Our study supports the use of local knowledge to enable managers to act in the spirit of adaptive management for data-poor species (Walters and Holling 1990; Johannes 1998). Such knowledge can later be refined once more advanced data become available. With continued species declines both on land and in the ocean (McCauley et al. 2015), natural resource managers cannot afford to wait for the perfect dataset because the costs of inaction are high (Johannes 1998, 2000). The use of spatial data to evaluate conservation outcomes is growing in application for both international and national environmental agreements (Lorenz 1995; Lorenzen et al. 2010). Indeed spatial data are critical to achieve conservation and management objectives such as monitoring populations, protecting habitats or regulating extractive activities (Reid 2007; NOAA 2014). We encourage others involved at the interface of science, management and policy to consider gathering local knowledge prior to establishing initial management plans, prioritizing areas for conservation, and evaluating management effectiveness.
This is a contribution from Project Seahorse. The authors would like to thank the National Research Council of Thailand (Permit No. 0002/1306), Thailand Department of Fisheries, Phang-nga Provincial Marine Fisheries Station, Praulai Nootmorn, Tse-Lynn Loh, Sarah Foster, Sarah Harper, and Jennifer Selgrath. We are grateful for the support from numerous dive operators, fishers, and community groups who facilitated our search for seahorses.

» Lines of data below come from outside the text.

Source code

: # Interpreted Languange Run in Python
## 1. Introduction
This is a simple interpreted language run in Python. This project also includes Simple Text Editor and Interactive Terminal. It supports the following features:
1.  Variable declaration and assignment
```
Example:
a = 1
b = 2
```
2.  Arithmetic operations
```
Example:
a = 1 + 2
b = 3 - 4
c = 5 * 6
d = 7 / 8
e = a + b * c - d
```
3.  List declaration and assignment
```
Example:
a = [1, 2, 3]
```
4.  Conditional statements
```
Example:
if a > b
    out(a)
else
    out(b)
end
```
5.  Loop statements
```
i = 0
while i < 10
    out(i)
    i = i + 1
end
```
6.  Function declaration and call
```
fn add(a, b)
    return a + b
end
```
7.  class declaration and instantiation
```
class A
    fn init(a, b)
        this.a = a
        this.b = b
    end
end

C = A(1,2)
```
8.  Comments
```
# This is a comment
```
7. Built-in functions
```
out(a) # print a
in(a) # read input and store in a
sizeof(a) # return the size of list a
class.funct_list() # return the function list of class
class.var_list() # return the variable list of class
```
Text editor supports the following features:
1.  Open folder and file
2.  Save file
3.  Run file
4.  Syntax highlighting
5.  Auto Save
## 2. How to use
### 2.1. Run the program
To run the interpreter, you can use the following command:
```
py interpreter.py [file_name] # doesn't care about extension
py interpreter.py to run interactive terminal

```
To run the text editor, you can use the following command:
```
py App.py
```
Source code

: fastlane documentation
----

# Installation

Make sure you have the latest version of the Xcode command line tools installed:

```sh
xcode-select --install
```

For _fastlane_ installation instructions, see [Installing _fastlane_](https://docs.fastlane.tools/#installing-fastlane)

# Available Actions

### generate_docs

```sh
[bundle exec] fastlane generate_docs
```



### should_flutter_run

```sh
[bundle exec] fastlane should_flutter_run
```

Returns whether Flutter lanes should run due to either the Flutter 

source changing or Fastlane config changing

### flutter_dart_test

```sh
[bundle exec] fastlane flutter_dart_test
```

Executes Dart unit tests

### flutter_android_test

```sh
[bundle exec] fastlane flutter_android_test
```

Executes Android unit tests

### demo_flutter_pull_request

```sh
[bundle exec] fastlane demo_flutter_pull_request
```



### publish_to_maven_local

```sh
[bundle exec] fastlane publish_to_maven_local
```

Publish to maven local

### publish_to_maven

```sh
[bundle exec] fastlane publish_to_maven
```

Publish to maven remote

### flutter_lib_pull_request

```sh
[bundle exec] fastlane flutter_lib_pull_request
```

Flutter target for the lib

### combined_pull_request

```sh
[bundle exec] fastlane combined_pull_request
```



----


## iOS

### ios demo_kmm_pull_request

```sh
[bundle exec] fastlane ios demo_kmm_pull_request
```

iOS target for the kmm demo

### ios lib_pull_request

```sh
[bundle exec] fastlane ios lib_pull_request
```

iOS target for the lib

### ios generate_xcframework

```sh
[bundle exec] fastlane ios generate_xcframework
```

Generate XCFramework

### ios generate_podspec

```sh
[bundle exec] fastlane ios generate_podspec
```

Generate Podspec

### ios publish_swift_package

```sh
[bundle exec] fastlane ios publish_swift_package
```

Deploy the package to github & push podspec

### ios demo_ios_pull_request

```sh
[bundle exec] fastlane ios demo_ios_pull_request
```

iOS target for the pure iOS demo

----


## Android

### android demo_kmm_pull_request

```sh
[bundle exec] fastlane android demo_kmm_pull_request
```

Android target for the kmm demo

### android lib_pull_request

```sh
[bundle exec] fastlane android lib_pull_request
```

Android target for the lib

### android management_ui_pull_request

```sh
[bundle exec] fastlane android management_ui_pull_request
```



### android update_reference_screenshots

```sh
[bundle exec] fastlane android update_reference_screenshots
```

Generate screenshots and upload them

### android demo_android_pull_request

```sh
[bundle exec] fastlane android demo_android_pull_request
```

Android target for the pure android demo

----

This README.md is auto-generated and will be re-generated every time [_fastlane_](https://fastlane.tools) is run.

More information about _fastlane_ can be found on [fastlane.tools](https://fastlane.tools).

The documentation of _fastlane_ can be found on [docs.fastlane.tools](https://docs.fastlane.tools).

This work was funded by the Ocean Park Conservation Foundation of Hong Kong, Riverbanks Zoo and Garden Conservation Fund, the Explorer’s Club Exploration Fund, SciFund Challenge, Bottom Billion Fieldwork Fund, FBR Capital Investments, John G. Shedd Aquarium, Guylian Chocolates and an anonymous donor.
Compliance with ethical standards
Conflict of interest
The authors declare they have no conflict of interest.
This research was conducted in accordance with UBC Animal (Permit No. A12-0288) and Human (Permit No. H12-02731) Ethics protocols. All participants interviewed gave an informed consent to participate in this research as per UBC Human Ethics protocols.